Many of today’s challenges are primarily technical in nature and can be resolved through continued investment of time, energy, and resources. A greater challenge, however, may lie in the sociocultural realm—that is, in specifically identifying, understanding, and prioritizing the technical challenges to be overcome, as well as in educating scientists and others about the solutions. The cyberinfrastructure landscape is littered with unused hardware and software solutions that were created without understanding user requirements or by ignoring ease-of-use issues that are critical for tool adoption.
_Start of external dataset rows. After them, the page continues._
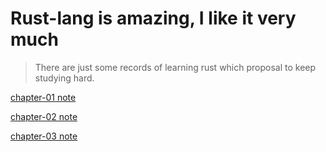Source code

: # Rust-lang is amazing, I like it very much

> There are just some records of learning rust which proposal to keep studying hard.

[chapter-01 note](/chapter-01/README.md)

[chapter-02 note](/chapter-02/README.md)

[chapter-03 note](/chapter-03/README.md)
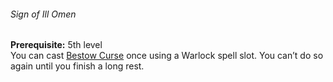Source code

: ###### Sign of Ill Omen

**Prerequisite:**
5th level
\
You can cast [Bestow Curse](#Bestow_Curse_bestow_curse) once using a Warlock spell slot.
You can’t do so again until you finish a long rest.

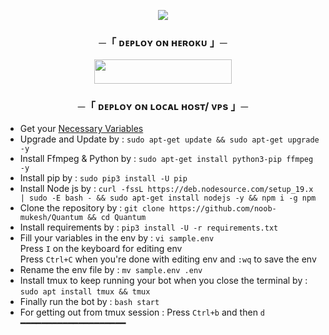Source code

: <p align="center">
  <img src="https://telegra.ph/file/36be820a8775f0bfc773e.jpg">
</p>

<h3 align="center">
    ─「 ᴅᴇᴩʟᴏʏ ᴏɴ ʜᴇʀᴏᴋᴜ 」─
</h3>

<p align="center"><a href="https://dashboard.heroku.com/new?template=https://github.com/noob-mukesh/Quantum"> <img src="https://img.shields.io/badge/Deploy%20On%20Heroku-black?style=for-the-badge&logo=heroku" width="220" height="38.45"/></a></p>

<h3 align="center">
    ─「 ᴅᴇᴩʟᴏʏ ᴏɴ ʟᴏᴄᴀʟ ʜᴏsᴛ/ ᴠᴘs 」─
</h3>

- Get your [Necessary Variables](https://github.com/noob-mukesh/Quantum/blob/master/sample.env)
- Upgrade and Update by :
  `sudo apt-get update && sudo apt-get upgrade -y`
- Install Ffmpeg & Python by :
  `sudo apt-get install python3-pip ffmpeg -y`
- Install pip by :
  `sudo pip3 install -U pip`
- Install Node js by :
  `curl -fssL https://deb.nodesource.com/setup_19.x | sudo -E bash - && sudo apt-get install nodejs -y && npm i -g npm`
- Clone the repository by :
  `git clone https://github.com/noob-mukesh/Quantum && cd Quantum`
- Install requirements by :
  `pip3 install -U -r requirements.txt`
- Fill your variables in the env by :
  `vi sample.env`<br>
  Press `I` on the keyboard for editing env<br>
  Press `Ctrl+C` when you're done with editing env and `:wq` to save the env<br>
- Rename the env file by :
  `mv sample.env .env`
- Install tmux to keep running your bot when you close the terminal by :
  `sudo apt install tmux && tmux`
- Finally run the bot by :
  `bash start`
- For getting out from tmux session : Press `Ctrl+b` and then `d`<br>
  ━━━━━━━━━━━━━━━━━━━━
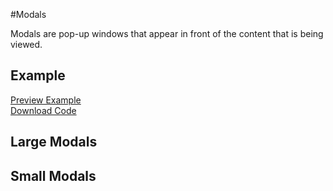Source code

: #Modals

Modals are pop-up windows that appear in front of the content that is being viewed. 


## Example

<code data-gist-id="d6931f6b18999cadf9e6"></code>

<a href="http://bl.ocks.org/domhnallohanlon/raw/d6931f6b18999cadf9e6/" class="text-success pull-right" target="_blank">Preview Example</a>
<br>
<a href="https://gist.github.com/domhnallohanlon/d6931f6b18999cadf9e6/download" class="text-success pull-right">Download Code</a><br>
   
## Large Modals

## Small Modals

      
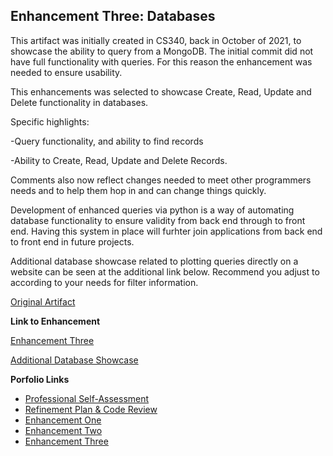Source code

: ## Enhancement Three: Databases

This artifact was initially created in CS340, back in October of 2021, to showcase the ability to query from a MongoDB.  The initial commit did not have full functionality with queries.  For this reason the enhancement was needed to ensure usability.

This enhancements was selected to showcase Create, Read, Update and Delete functionality in databases.  

Specific highlights:

-Query functionality, and ability to find records

-Ability to Create, Read, Update and Delete Records.

Comments also now reflect changes needed to meet other programmers needs and to help them hop in and can change things quickly.

Development of enhanced queries via python is a way of automating database functionality to ensure validity from back end through to front end.  Having this system in place will furhter join applications from back end to front end in future projects.

Additional database showcase related to plotting queries directly on a website can be seen at the additional link below.  Recommend you adjust to according to your needs for filter information.

[Original Artifact ](https://mikeariv.github.io/animal_shelter.py)

**Link to Enhancement**

[Enhancement Three ](https://mikeariv.github.io/MongoDB_CRUD.py)

[Additional Database Showcase ](https://mikeariv.github.io/fidofinder.py)

**Porfolio Links**<br>
* [Professional Self-Assessment](https://mikeariv.github.io/index.html)<br>
* [Refinement Plan & Code Review](https://mikeariv.github.io/CodeReview.html)<br>
* [Enhancement One](https://mikeariv.github.io/EnhancementOne.html)<br>
* [Enhancement Two](https://mikeariv.github.io/EnhancementTwo.html)<br>
* [Enhancement Three](https://mikeariv.github.io/EnhancementThree.html)
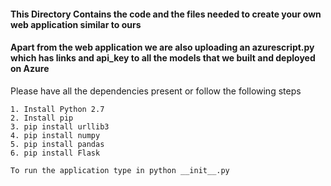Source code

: #### This Directory Contains the code and the files needed to create your own web application similar to ours
#### Apart from the web application we are also uploading an azurescript.py which has links and api_key to all the models that we built and deployed on Azure


Please have all the dependencies present or follow the following steps

    1. Install Python 2.7
    2. Install pip
    3. pip install urllib3
    4. pip install numpy
    5. pip install pandas
    6. pip install Flask
    
    To run the application type in python __init__.py
    
  
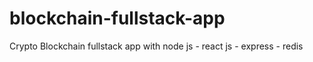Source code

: # blockchain-fullstack-app
Crypto Blockchain fullstack app with node js - react js - express - redis
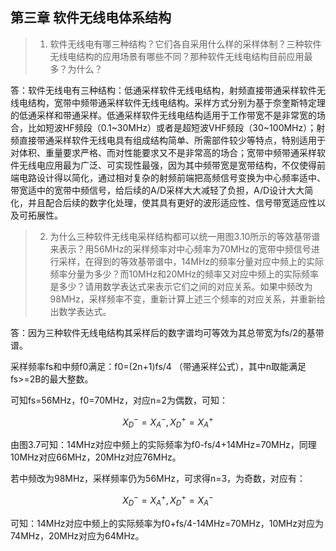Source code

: ## 第三章 软件无线电体系结构

> 1. 软件无线电有哪三种结构？它们各自采用什么样的采样体制？三种软件无线电结构的应用场景有哪些不同？那种软件无线电结构目前应用最多？为什么？

答：软件无线电有三种结构：低通采样软件无线电结构，射频直接带通采样软件无线电结构，宽带中频带通采样软件无线电结构。采样方式分别为基于奈奎斯特定理的低通采样和带通采样。低通采样软件无线电结构适用于工作带宽不是非常宽的场合，比如短波HF频段（0.1\~30MHz）或者是超短波VHF频段（30\~100MHz）；射频直接带通采样软件无线电具有组成结构简单、所需部件较少等特点，特别适用于对体积、重量要求严格、而对性能要求又不是非常高的场合；宽带中频带通采样软件无线电应用最为广泛、可实现性最强，因为其中频带宽是宽带结构，不仅使得前端电路设计得以简化，通过相对复杂的射频前端把高频信号变换为中心频率适中、带宽适中的宽带中频信号，给后续的A/D采样大大减轻了负担，A/D设计大大简化，并且配合后续的数字化处理，使其具有更好的波形适应性、信号带宽适应性以及可拓展性。

> 2. 为什么三种软件无线电采样结构都可以统一用图3.10所示的等效基带谱来表示？用56MHz的采样频率对中心频率为70MHz的宽带中频信号进行采样，在得到的等效基带谱中，14MHz的频率分量对应中频上的实际频率分量为多少？而10MHz和20MHz的频率又对应中频上的实际频率是多少？请用数学表达式来表示它们之间的对应关系。如果中频改为98MHz，采样频率不变，重新计算上述三个频率的对应关系，并重新给出数学表达式。

答：因为三种软件无线电结构其采样后的数字谱均可等效为其总带宽为fs/2的基带谱。

采样频率fs和中频f0满足：f0=(2n+1)fs/4  （带通采样公式），其中n取能满足fs>=2B的最大整数。

可知fs=56MHz，f0=70MHz，对应n=2为偶数，可知：

$$X_{D}^{-}=X_{A}^{-},X_{D}^{+}=X_{A}^{+}$$

由图3.7可知：14MHz对应中频上的实际频率为f0-fs/4+14MHz=70MHz，同理10MHz对应66MHz，20MHz对应76MHz。

若中频改为98MHz，采样频率仍为56MHz，可求得n=3，为奇数，对应有：

$$X_{D}^{-}=X_{A}^{+},X_{D}^{+}=X_{A}^{-}$$

可知：14MHz对应中频上的实际频率为f0+fs/4-14MHz=70MHz，10MHz对应为74MHz，20MHz对应为64MHz。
Past lessons highlight the importance of engaging stakeholder communities early in the planning and building interoperable, international infrastructure to support science. Such efforts will require interdisciplinary teams that encompass both computer scientists and domain scientists (e.g., environmental scientists, library and information scientists, and social scientists). It will be especially critical to educate new generations of scientists and students in the use of cyberinfrastructure that will enable them to continue to expand the spatial, temporal, and disciplinary scales in which they work. Both the domain sciences and the library and information sciences will play a key role in facilitating socio-cultural changes.